Не последовало его и сейчас.
Каждый вечер они спускаются в Разлом. Спускаются вниз по лианам. На третий вечер я попытался понаблюдать за этим исходом, но у самого обрыва меня остановили шестеро бикура и, действуя не грубо, но настойчиво, отвели назад в хижину. Это было первое активное действие бикура, которое мне довелось увидеть, и первое, содержащее намек на агрессивность. Опасаясь выходить, я еще некоторое время просидел в хижине.
На следующий вечер, когда они уходили, я спокойно направился к себе домой и даже не выглядывал наружу. Однако я заранее установил у края обрыва треногу с имидж-камерой. Таймер сработал идеально. Голопленка запечатлела, как бикура хватаются за лианы и ловко – точно маленькие древоприматы, обитающие в челмовых лесах, – спускаются вниз. Затем они исчезли под скальным карнизом.
– Что вы делаете по вечерам, когда спускаетесь вниз со скалы? – спросил я Ала на следующий день.
Туземец посмотрел на меня с ангельской улыбкой, от которой меня уже тошнит.

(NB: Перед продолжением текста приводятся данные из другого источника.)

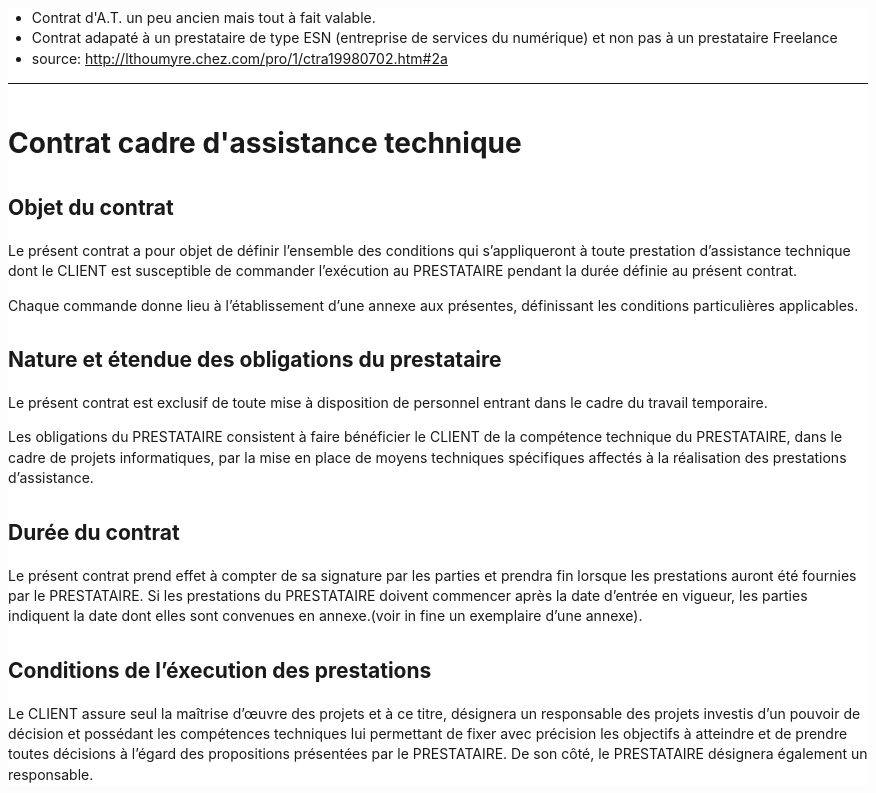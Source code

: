 - Contrat d'A.T. un peu ancien mais tout à fait valable.
- Contrat adapaté à un prestataire de type ESN (entreprise de services du numérique) et non pas à un prestataire Freelance
- source: http://lthoumyre.chez.com/pro/1/ctra19980702.htm#2a
___

# Contrat cadre d'assistance technique

## Objet du contrat

Le présent contrat a pour objet de définir l’ensemble des conditions qui s’appliqueront à toute prestation d’assistance
technique dont le CLIENT est susceptible de commander l’exécution au PRESTATAIRE pendant la durée définie au présent
contrat.

Chaque commande donne lieu à l’établissement d’une annexe aux présentes, définissant les conditions particulières
applicables.

## Nature et étendue des obligations du prestataire

Le présent contrat est exclusif de toute mise à disposition de personnel entrant dans le cadre du travail temporaire.

Les obligations du PRESTATAIRE consistent à faire bénéficier le CLIENT de la compétence technique du PRESTATAIRE, dans
le cadre de projets informatiques, par la mise en place de moyens techniques spécifiques affectés à la réalisation des
prestations d’assistance.

## Durée du contrat

Le présent contrat prend effet à compter de sa signature par les parties et prendra fin lorsque les prestations auront
été fournies par le PRESTATAIRE. Si les prestations du PRESTATAIRE doivent commencer après la date d’entrée en vigueur,
les parties indiquent la date dont elles sont convenues en annexe.(voir in fine un exemplaire d’une annexe).

## Conditions de l’éxecution des prestations

Le CLIENT assure seul la maîtrise d’œuvre des projets et à ce titre, désignera un responsable des projets investis d’un
pouvoir de décision et possédant les compétences techniques lui permettant de fixer avec précision les objectifs à
atteindre et de prendre toutes décisions à l’égard des propositions présentées par le PRESTATAIRE. De son côté, le
PRESTATAIRE désignera également un responsable.
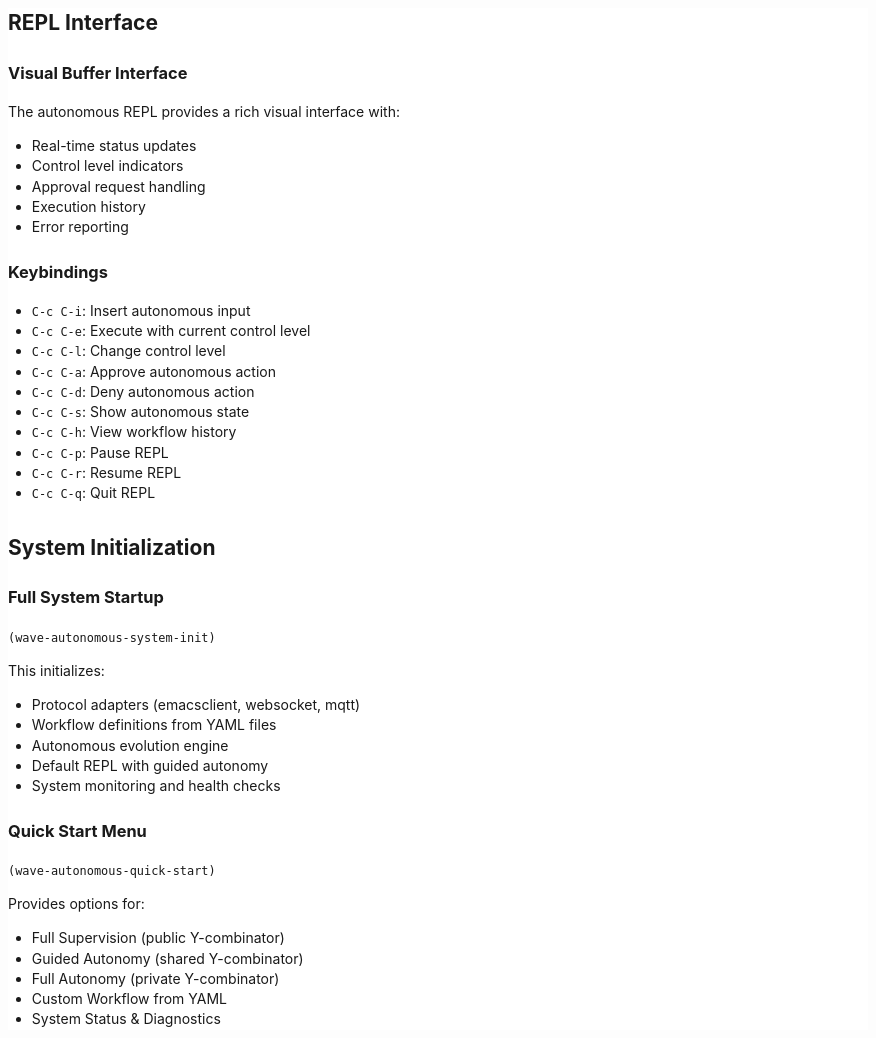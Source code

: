 ## REPL Interface

### Visual Buffer Interface

The autonomous REPL provides a rich visual interface with:

- Real-time status updates
- Control level indicators
- Approval request handling
- Execution history
- Error reporting

### Keybindings

- `C-c C-i`: Insert autonomous input
- `C-c C-e`: Execute with current control level
- `C-c C-l`: Change control level
- `C-c C-a`: Approve autonomous action
- `C-c C-d`: Deny autonomous action
- `C-c C-s`: Show autonomous state
- `C-c C-h`: View workflow history
- `C-c C-p`: Pause REPL
- `C-c C-r`: Resume REPL
- `C-c C-q`: Quit REPL

## System Initialization

### Full System Startup

```elisp
(wave-autonomous-system-init)
```

This initializes:
- Protocol adapters (emacsclient, websocket, mqtt)
- Workflow definitions from YAML files
- Autonomous evolution engine
- Default REPL with guided autonomy
- System monitoring and health checks

### Quick Start Menu

```elisp
(wave-autonomous-quick-start)
```

Provides options for:
- Full Supervision (public Y-combinator)
- Guided Autonomy (shared Y-combinator)
- Full Autonomy (private Y-combinator)
- Custom Workflow from YAML
- System Status & Diagnostics
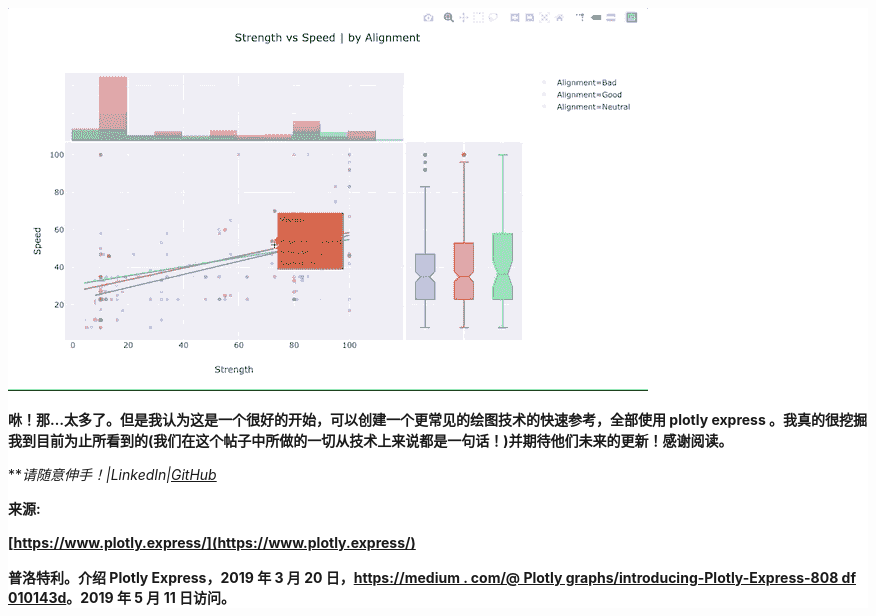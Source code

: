 **![](img/25f4371161205e072cd6cfc9ab3d166a.png)**

**咻！那…太多了。但是我认为这是一个很好的开始，可以创建一个更常见的绘图技术的快速参考，全部使用 **plotly express** 。我真的很挖掘我到目前为止所看到的(我们在这个帖子中所做的一切从技术上来说都是一句话！)并期待他们未来的更新！感谢阅读。**

***请随意伸手！|*LinkedIn|[GitHub](https://github.com/MangrobanGit)**

****来源:****

**[https://www.plotly.express/](https://www.plotly.express/)**

**普洛特利。介绍 Plotly Express，2019 年 3 月 20 日，[https://medium . com/@ Plotly graphs/introducing-Plotly-Express-808 df 010143d](https://medium.com/@plotlygraphs/introducing-plotly-express-808df010143d)。2019 年 5 月 11 日访问。**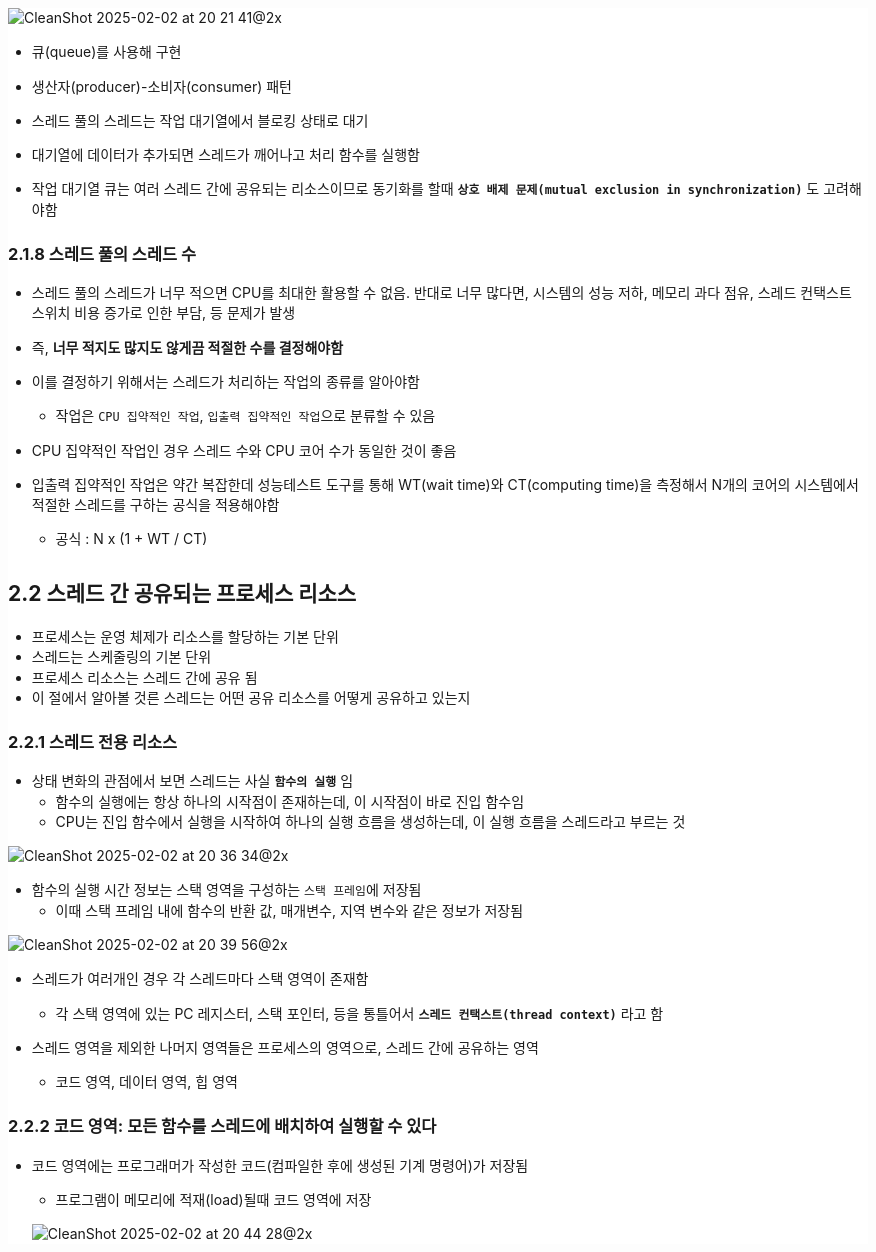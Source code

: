   ![CleanShot 2025-02-02 at 20 21 41@2x](https://github.com/user-attachments/assets/b50edd7c-15cd-4e3f-bc0a-b3c8ebd7740f)

  - 큐(queue)를 사용해 구현
  - 생산자(producer)-소비자(consumer) 패턴 

- 스레드 풀의 스레드는 작업 대기열에서 블로킹 상태로 대기
- 대기열에 데이터가 추가되면 스레드가 깨어나고 처리 함수를 실행함

- 작업 대기열 큐는 여러 스레드 간에 공유되는 리소스이므로 동기화를 할때 **`상호 배제 문제(mutual exclusion in synchronization)`** 도 고려해야함

### 2.1.8 스레드 풀의 스레드 수
- 스레드 풀의 스레드가 너무 적으면 CPU를 최대한 활용할 수 없음. 반대로 너무 많다면, 시스템의 성능 저하, 메모리 과다 점유, 스레드 컨택스트 스위치 비용 증가로 인한 부담, 등 문제가 발생
- 즉, **너무 적지도 많지도 않게끔 적절한 수를 결정해야함**

- 이를 결정하기 위해서는 스레드가 처리하는 작업의 종류를 알아야함
  - 작업은 `CPU 집약적인 작업`, `입출력 집약적인 작업`으로 분류할 수 있음
- CPU 집약적인 작업인 경우 스레드 수와 CPU 코어 수가 동일한 것이 좋음
- 입출력 집약적인 작업은 약간 복잡한데 성능테스트 도구를 통해 WT(wait time)와 CT(computing time)을 측정해서 N개의 코어의 시스템에서 적절한 스레드를 구하는 공식을 적용해야함
  - 공식 : N x (1 + WT / CT)

## 2.2 스레드 간 공유되는 프로세스 리소스
- 프로세스는 운영 체제가 리소스를 할당하는 기본 단위
- 스레드는 스케줄링의 기본 단위
- 프로세스 리소스는 스레드 간에 공유 됨
- 이 절에서 알아볼 것른 스레드는 어떤 공유 리소스를 어떻게 공유하고 있는지

### 2.2.1 스레드 전용 리소스
- 상태 변화의 관점에서 보면 스레드는 사실 **`함수의 실행`** 임
  - 함수의 실행에는 항상 하나의 시작점이 존재하는데, 이 시작점이 바로 진입 함수임
  - CPU는 진입 함수에서 실행을 시작하여 하나의 실행 흐름을 생성하는데, 이 실행 흐름을 스레드라고 부르는 것

![CleanShot 2025-02-02 at 20 36 34@2x](https://github.com/user-attachments/assets/bd48eda5-52ab-4c15-8a88-a82727dd0ce3)

- 함수의 실행 시간 정보는 스택 영역을 구성하는 `스택 프레임`에 저장됨
  - 이때 스택 프레임 내에 함수의 반환 값, 매개변수, 지역 변수와 같은 정보가 저장됨
  
![CleanShot 2025-02-02 at 20 39 56@2x](https://github.com/user-attachments/assets/f6f11c5c-c0ac-443a-9ed3-b9a0c1172908)

- 스레드가 여러개인 경우 각 스레드마다 스택 영역이 존재함
  - 각 스택 영역에 있는 PC 레지스터, 스택 포인터, 등을 통틀어서 **`스레드 컨택스트(thread context)`** 라고 함 

- 스레드 영역을 제외한 나머지 영역들은 프로세스의 영역으로, 스레드 간에 공유하는 영역
  - 코드 영역, 데이터 영역, 힙 영역

### 2.2.2 코드 영역: 모든 함수를 스레드에 배치하여 실행할 수 있다
- 코드 영역에는 프로그래머가 작성한 코드(컴파일한 후에 생성된 기계 명령어)가 저장됨
  - 프로그램이 메모리에 적재(load)될때 코드 영역에 저장 

  ![CleanShot 2025-02-02 at 20 44 28@2x](https://github.com/user-attachments/assets/8f78b5c9-5a98-4aff-b9a9-2139005a8358)

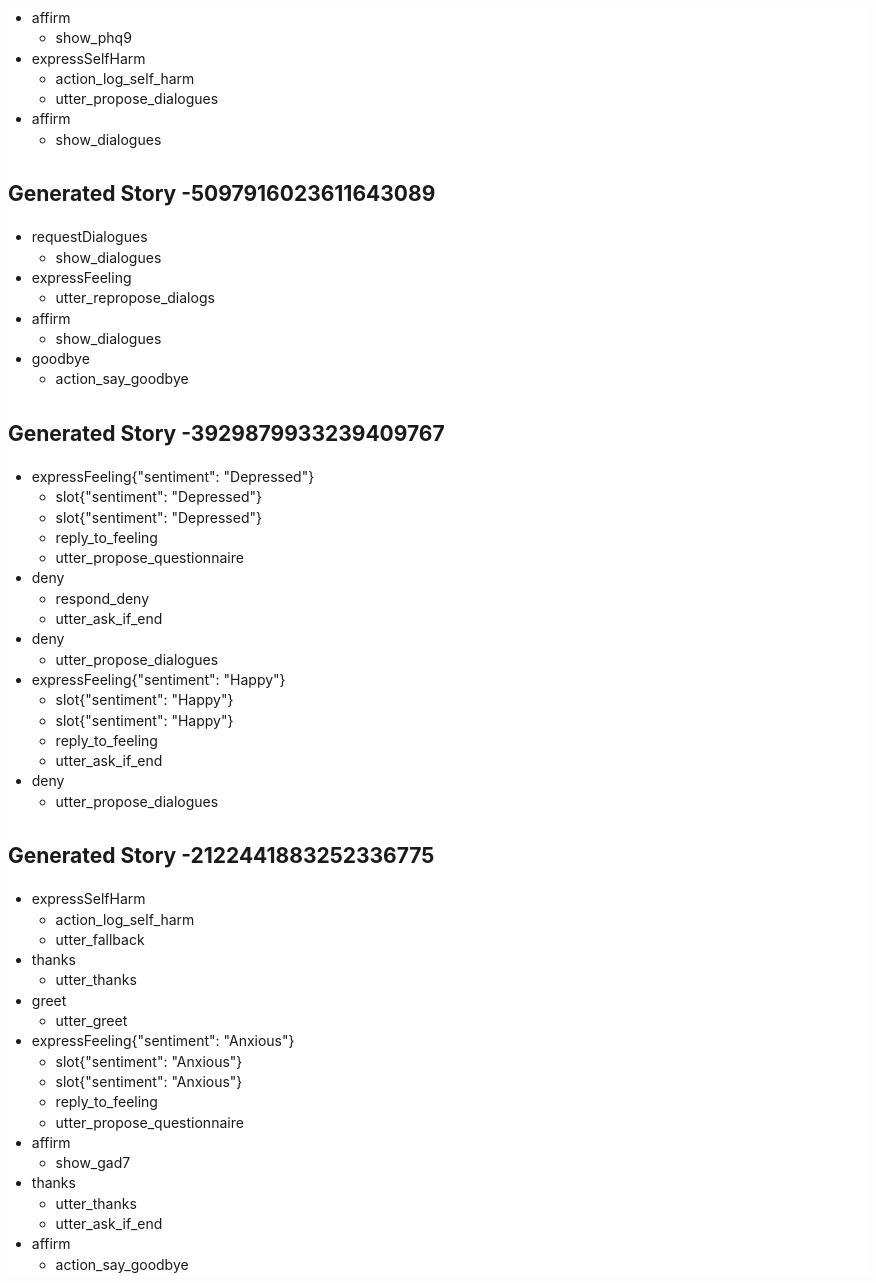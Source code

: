 * affirm
    - show_phq9
* expressSelfHarm
    - action_log_self_harm
    - utter_propose_dialogues
* affirm
    - show_dialogues

## Generated Story -5097916023611643089
* requestDialogues
    - show_dialogues
* expressFeeling
    - utter_repropose_dialogs
* affirm
    - show_dialogues
* goodbye
    - action_say_goodbye

## Generated Story -3929879933239409767
* expressFeeling{"sentiment": "Depressed"}
    - slot{"sentiment": "Depressed"}
    - slot{"sentiment": "Depressed"}
    - reply_to_feeling
    - utter_propose_questionnaire
* deny
    - respond_deny
    - utter_ask_if_end
* deny
    - utter_propose_dialogues
* expressFeeling{"sentiment": "Happy"}
    - slot{"sentiment": "Happy"}
    - slot{"sentiment": "Happy"}
    - reply_to_feeling
    - utter_ask_if_end
* deny
    - utter_propose_dialogues

## Generated Story -2122441883252336775
* expressSelfHarm
    - action_log_self_harm
    - utter_fallback
* thanks
    - utter_thanks
* greet
    - utter_greet
* expressFeeling{"sentiment": "Anxious"}
    - slot{"sentiment": "Anxious"}
    - slot{"sentiment": "Anxious"}
    - reply_to_feeling
    - utter_propose_questionnaire
* affirm
    - show_gad7
* thanks
    - utter_thanks
    - utter_ask_if_end
* affirm
    - action_say_goodbye
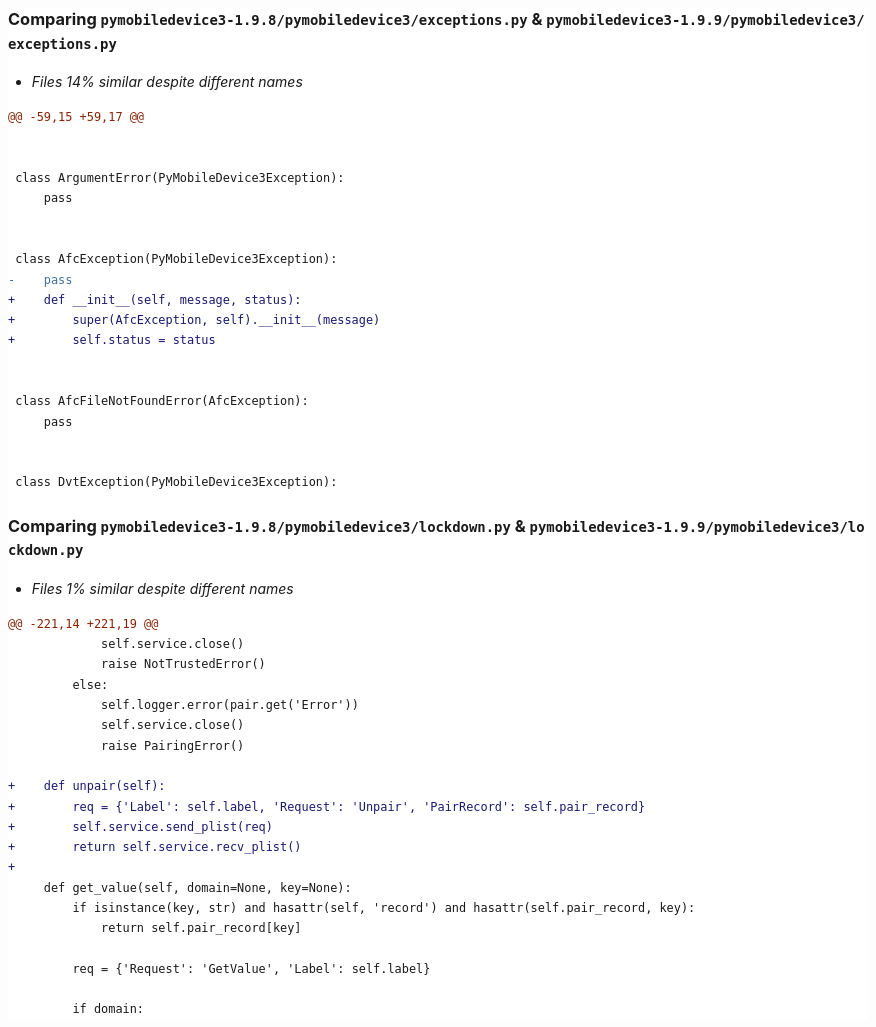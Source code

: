 ### Comparing `pymobiledevice3-1.9.8/pymobiledevice3/exceptions.py` & `pymobiledevice3-1.9.9/pymobiledevice3/exceptions.py`

 * *Files 14% similar despite different names*

```diff
@@ -59,15 +59,17 @@
 
 
 class ArgumentError(PyMobileDevice3Exception):
     pass
 
 
 class AfcException(PyMobileDevice3Exception):
-    pass
+    def __init__(self, message, status):
+        super(AfcException, self).__init__(message)
+        self.status = status
 
 
 class AfcFileNotFoundError(AfcException):
     pass
 
 
 class DvtException(PyMobileDevice3Exception):
```

### Comparing `pymobiledevice3-1.9.8/pymobiledevice3/lockdown.py` & `pymobiledevice3-1.9.9/pymobiledevice3/lockdown.py`

 * *Files 1% similar despite different names*

```diff
@@ -221,14 +221,19 @@
             self.service.close()
             raise NotTrustedError()
         else:
             self.logger.error(pair.get('Error'))
             self.service.close()
             raise PairingError()
 
+    def unpair(self):
+        req = {'Label': self.label, 'Request': 'Unpair', 'PairRecord': self.pair_record}
+        self.service.send_plist(req)
+        return self.service.recv_plist()
+
     def get_value(self, domain=None, key=None):
         if isinstance(key, str) and hasattr(self, 'record') and hasattr(self.pair_record, key):
             return self.pair_record[key]
 
         req = {'Request': 'GetValue', 'Label': self.label}
 
         if domain:
```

– Ты принадлежишь крестоформу, – сказал он так, словно это был ответ на все вопросы.
– Вы молитесь, когда спускаетесь со скалы? – спросил я.
Никакого ответа.
Я подумал минуту.
– Я тоже следую кресту, – сказал я, зная, что это будет переведено как «принадлежу крестоформу». (Я уже мог обходиться без переводного устройства, но эта беседа была чрезвычайно важна, и я постарался исключить всякую случайность.) – Значит ли это, что я должен присоединиться к вам, когда вы спускаетесь со скалы?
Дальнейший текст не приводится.